DATASET ENTRIES —

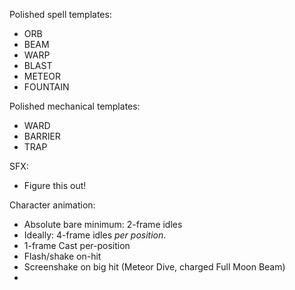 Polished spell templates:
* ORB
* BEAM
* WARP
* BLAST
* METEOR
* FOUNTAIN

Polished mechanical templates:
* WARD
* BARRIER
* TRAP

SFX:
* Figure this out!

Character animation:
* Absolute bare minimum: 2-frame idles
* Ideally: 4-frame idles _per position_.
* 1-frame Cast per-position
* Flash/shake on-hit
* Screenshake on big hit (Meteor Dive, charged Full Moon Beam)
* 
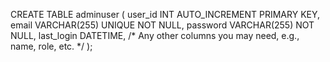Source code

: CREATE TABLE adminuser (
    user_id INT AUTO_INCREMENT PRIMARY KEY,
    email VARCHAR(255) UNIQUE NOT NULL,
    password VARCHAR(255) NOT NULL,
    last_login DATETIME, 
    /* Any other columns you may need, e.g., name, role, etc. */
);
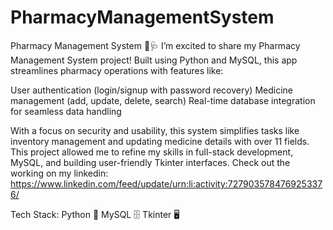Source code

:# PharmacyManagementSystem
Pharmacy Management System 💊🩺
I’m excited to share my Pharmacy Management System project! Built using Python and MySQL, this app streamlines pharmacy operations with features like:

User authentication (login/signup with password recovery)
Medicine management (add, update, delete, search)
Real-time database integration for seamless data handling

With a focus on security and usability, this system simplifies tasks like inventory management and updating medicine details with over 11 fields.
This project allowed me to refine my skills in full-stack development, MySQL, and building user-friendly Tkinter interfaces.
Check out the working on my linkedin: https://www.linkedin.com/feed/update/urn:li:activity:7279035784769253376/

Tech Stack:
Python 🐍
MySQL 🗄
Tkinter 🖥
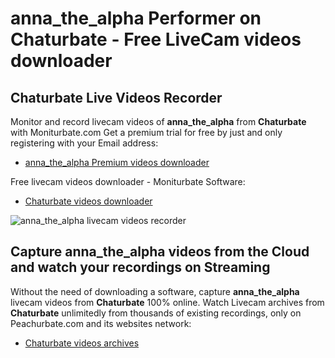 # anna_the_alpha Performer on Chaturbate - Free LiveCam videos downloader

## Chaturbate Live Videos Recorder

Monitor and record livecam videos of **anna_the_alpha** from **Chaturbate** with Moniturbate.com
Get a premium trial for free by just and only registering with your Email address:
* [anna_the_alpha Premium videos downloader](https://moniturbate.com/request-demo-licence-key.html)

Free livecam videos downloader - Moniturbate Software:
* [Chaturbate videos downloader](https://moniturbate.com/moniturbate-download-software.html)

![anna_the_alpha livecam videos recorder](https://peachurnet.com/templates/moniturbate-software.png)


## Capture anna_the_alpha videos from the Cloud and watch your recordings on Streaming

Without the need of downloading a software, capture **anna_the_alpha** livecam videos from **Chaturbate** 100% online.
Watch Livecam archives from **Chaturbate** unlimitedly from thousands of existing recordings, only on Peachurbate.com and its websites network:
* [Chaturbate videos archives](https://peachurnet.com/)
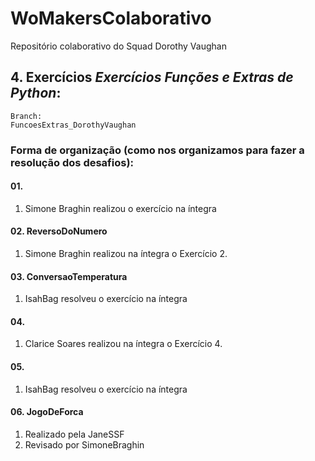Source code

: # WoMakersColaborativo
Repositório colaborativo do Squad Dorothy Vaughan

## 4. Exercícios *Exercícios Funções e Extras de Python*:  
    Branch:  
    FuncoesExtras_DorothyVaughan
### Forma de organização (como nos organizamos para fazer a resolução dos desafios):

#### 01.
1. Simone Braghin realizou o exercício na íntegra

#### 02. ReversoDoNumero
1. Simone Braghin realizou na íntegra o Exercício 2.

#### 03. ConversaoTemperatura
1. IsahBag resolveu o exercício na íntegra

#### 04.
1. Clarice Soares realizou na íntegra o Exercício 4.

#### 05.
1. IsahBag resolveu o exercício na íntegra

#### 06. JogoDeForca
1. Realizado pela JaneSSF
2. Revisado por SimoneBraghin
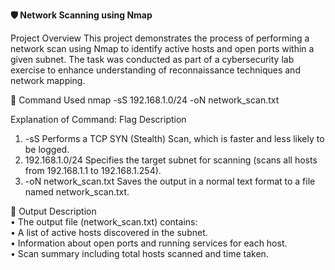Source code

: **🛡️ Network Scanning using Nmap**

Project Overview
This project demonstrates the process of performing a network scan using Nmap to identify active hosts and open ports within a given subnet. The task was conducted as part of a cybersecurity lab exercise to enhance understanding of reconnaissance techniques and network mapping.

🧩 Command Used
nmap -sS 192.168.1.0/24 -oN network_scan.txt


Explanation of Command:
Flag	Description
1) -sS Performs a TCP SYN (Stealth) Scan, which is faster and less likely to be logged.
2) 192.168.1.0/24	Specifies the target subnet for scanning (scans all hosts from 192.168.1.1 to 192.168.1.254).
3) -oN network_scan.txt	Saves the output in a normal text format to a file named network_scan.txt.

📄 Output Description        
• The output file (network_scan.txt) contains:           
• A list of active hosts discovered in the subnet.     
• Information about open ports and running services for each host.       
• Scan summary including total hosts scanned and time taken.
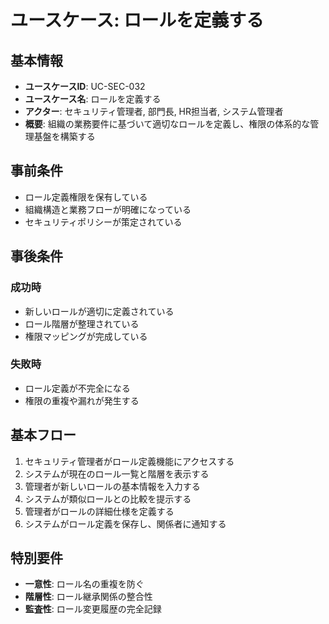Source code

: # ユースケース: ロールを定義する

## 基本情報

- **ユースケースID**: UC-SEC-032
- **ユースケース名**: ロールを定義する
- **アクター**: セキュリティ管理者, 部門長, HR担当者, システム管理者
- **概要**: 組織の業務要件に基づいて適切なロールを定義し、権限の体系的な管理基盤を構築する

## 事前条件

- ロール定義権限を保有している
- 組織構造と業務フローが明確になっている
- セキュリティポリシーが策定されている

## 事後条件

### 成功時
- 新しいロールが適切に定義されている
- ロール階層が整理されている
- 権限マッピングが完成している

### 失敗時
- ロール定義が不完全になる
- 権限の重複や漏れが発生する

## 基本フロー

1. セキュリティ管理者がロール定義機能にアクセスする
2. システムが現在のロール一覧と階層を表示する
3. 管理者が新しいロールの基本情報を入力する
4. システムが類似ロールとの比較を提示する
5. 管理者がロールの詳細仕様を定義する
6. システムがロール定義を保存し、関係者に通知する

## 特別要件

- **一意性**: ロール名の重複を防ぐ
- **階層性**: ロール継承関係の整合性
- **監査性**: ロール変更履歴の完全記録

TASK TO CARRY OUT — Pictures in the listing above must be skipped; everything else should be copied exactly.

RESPONSE AREA —
 Polished spell templates:
* ORB
* BEAM
* WARP
* BLAST
* METEOR
* FOUNTAIN

Polished mechanical templates:
* WARD
* BARRIER
* TRAP

SFX:
* Figure this out!

Character animation:
* Absolute bare minimum: 2-frame idles
* Ideally: 4-frame idles _per position_.
* 1-frame Cast per-position
* Flash/shake on-hit
* Screenshake on big hit (Meteor Dive, charged Full Moon Beam)
* 
Source code

: CREATE TABLE adminuser (
    user_id INT AUTO_INCREMENT PRIMARY KEY,
    email VARCHAR(255) UNIQUE NOT NULL,
    password VARCHAR(255) NOT NULL,
    last_login DATETIME, 
    /* Any other columns you may need, e.g., name, role, etc. */
);
Source code

:# PharmacyManagementSystem
Pharmacy Management System 💊🩺
I’m excited to share my Pharmacy Management System project! Built using Python and MySQL, this app streamlines pharmacy operations with features like:

User authentication (login/signup with password recovery)
Medicine management (add, update, delete, search)
Real-time database integration for seamless data handling

With a focus on security and usability, this system simplifies tasks like inventory management and updating medicine details with over 11 fields.
This project allowed me to refine my skills in full-stack development, MySQL, and building user-friendly Tkinter interfaces.
Check out the working on my linkedin: https://www.linkedin.com/feed/update/urn:li:activity:7279035784769253376/

Tech Stack:
Python 🐍
MySQL 🗄
Tkinter 🖥
 # anna_the_alpha Performer on Chaturbate - Free LiveCam videos downloader

## Chaturbate Live Videos Recorder

Monitor and record livecam videos of **anna_the_alpha** from **Chaturbate** with Moniturbate.com
Get a premium trial for free by just and only registering with your Email address:
* [anna_the_alpha Premium videos downloader](https://moniturbate.com/request-demo-licence-key.html)

Free livecam videos downloader - Moniturbate Software:
* [Chaturbate videos downloader](https://moniturbate.com/moniturbate-download-software.html)

![anna_the_alpha livecam videos recorder](https://peachurnet.com/templates/moniturbate-software.png)


## Capture anna_the_alpha videos from the Cloud and watch your recordings on Streaming

Without the need of downloading a software, capture **anna_the_alpha** livecam videos from **Chaturbate** 100% online.
Watch Livecam archives from **Chaturbate** unlimitedly from thousands of existing recordings, only on Peachurbate.com and its websites network:
* [Chaturbate videos archives](https://peachurnet.com/)
Source code

: # WoMakersColaborativo
Repositório colaborativo do Squad Dorothy Vaughan

## 4. Exercícios *Exercícios Funções e Extras de Python*:  
    Branch:  
    FuncoesExtras_DorothyVaughan
### Forma de organização (como nos organizamos para fazer a resolução dos desafios):

#### 01.
1. Simone Braghin realizou o exercício na íntegra

#### 02. ReversoDoNumero
1. Simone Braghin realizou na íntegra o Exercício 2.

#### 03. ConversaoTemperatura
1. IsahBag resolveu o exercício na íntegra

#### 04.
1. Clarice Soares realizou na íntegra o Exercício 4.

#### 05.
1. IsahBag resolveu o exercício na íntegra

#### 06. JogoDeForca
1. Realizado pela JaneSSF
2. Revisado por SimoneBraghin
Source code

: **🛡️ Network Scanning using Nmap**

Project Overview
This project demonstrates the process of performing a network scan using Nmap to identify active hosts and open ports within a given subnet. The task was conducted as part of a cybersecurity lab exercise to enhance understanding of reconnaissance techniques and network mapping.

🧩 Command Used
nmap -sS 192.168.1.0/24 -oN network_scan.txt


Explanation of Command:
Flag	Description
1) -sS Performs a TCP SYN (Stealth) Scan, which is faster and less likely to be logged.
2) 192.168.1.0/24	Specifies the target subnet for scanning (scans all hosts from 192.168.1.1 to 192.168.1.254).
3) -oN network_scan.txt	Saves the output in a normal text format to a file named network_scan.txt.

📄 Output Description        
• The output file (network_scan.txt) contains:           
• A list of active hosts discovered in the subnet.     
• Information about open ports and running services for each host.       
• Scan summary including total hosts scanned and time taken.
Source code

: # ユースケース: ロールを定義する

## 基本情報

- **ユースケースID**: UC-SEC-032
- **ユースケース名**: ロールを定義する
- **アクター**: セキュリティ管理者, 部門長, HR担当者, システム管理者
- **概要**: 組織の業務要件に基づいて適切なロールを定義し、権限の体系的な管理基盤を構築する

## 事前条件

- ロール定義権限を保有している
- 組織構造と業務フローが明確になっている
- セキュリティポリシーが策定されている

## 事後条件

### 成功時
- 新しいロールが適切に定義されている
- ロール階層が整理されている
- 権限マッピングが完成している

### 失敗時
- ロール定義が不完全になる
- 権限の重複や漏れが発生する

## 基本フロー

1. セキュリティ管理者がロール定義機能にアクセスする
2. システムが現在のロール一覧と階層を表示する
3. 管理者が新しいロールの基本情報を入力する
4. システムが類似ロールとの比較を提示する
5. 管理者がロールの詳細仕様を定義する
6. システムがロール定義を保存し、関係者に通知する

## 特別要件

- **一意性**: ロール名の重複を防ぐ
- **階層性**: ロール継承関係の整合性
- **監査性**: ロール変更履歴の完全記録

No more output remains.